A sort of woops, non-strict YAML moment, but in telecommunications.
The Apple CPU's architecture is already known (ARM). To iterate from there is probably easier than designing a modem without the basics already designed and ready to go.
Apple also has a pretty robust ability to dictate to their developers how and what they must do to run on MacOS, and they produce the compiler and toolchain as well. They seem to do a lot less shimming and other compatibility work on behalf of developers. Modem doesn't work that way, there's tons of existing, immutable hardware across the world with its own quirks and edge cases, all of which you have to support seamlessly.
>Intuitively I would’ve guessed the opposite was true.
It wouldn't be intuitive if people actually have some basic understanding of how modern wireless network works. Unfortunately even those who work on Hardware, CPU design and embedding programming dont understand that. Let alone 99.99999999% of HN.
Probably a mix of things. QCM has a lot of IP/Patents in this space so there are some "intuitive" engineering solutions that ... can't be pursued w/o a license.
But even if there was no legal blockers, RF engineering is a _whole other ball game_ compared to the "routine" circuits used in CPUs. I don't just mean from a "well, the schematic sure looks different" perspective, I mean from a "how you build it in the fab" perspective as well.

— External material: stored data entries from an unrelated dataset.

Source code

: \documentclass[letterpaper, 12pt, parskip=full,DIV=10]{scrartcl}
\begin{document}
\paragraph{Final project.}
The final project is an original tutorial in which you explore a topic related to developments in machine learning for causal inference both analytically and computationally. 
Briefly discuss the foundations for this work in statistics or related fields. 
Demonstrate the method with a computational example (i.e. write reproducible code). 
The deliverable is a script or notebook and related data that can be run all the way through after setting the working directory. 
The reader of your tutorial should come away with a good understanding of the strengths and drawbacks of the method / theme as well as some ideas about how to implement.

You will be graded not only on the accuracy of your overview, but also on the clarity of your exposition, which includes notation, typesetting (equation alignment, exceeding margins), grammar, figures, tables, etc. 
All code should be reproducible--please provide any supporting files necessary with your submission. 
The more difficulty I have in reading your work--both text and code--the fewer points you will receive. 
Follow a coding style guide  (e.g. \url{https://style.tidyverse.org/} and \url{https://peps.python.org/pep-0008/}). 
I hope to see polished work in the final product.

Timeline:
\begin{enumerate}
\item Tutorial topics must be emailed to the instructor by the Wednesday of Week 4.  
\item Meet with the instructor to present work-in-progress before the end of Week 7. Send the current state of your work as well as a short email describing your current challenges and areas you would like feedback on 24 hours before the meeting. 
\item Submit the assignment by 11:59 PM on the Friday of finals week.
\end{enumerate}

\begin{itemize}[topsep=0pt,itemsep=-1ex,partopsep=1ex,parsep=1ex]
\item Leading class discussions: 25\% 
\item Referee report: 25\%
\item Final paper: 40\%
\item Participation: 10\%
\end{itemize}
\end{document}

TL;DR: if electricity is magic, RF is black magic.
Despite doing our best to implement the GSM Standards[1], the thing at the time was 19,000 pages long, and one of our biggest issues was that our protocol stack would work well with most cell towers, there would always be some carriers that had configured their network just a tiny bit different, and we had to tweak our software to match that.
At the time, there were 5 major vendors of GSM cells, and none of them had intepreted the standards identically, so we would also have tweaks to allow for different vendors.
I don't remember exactly how many people we employed in our protocol division, but it was more than 100.
I do remember that implementing the first version of bluetooth took 19 people almost 2 years, and that, at the time, was a much simpler protocol (it probably still is). I can only imagine the "horrors" that have gone into 4G and 5G since then.
These days, all of the above problems are "solved" by simply installing a chip. Qualcomm handles any vendor hardware communication issues, and they're probably "big enough" to also have an impact in the opposite direction, making for a more streamlined protocol landscape.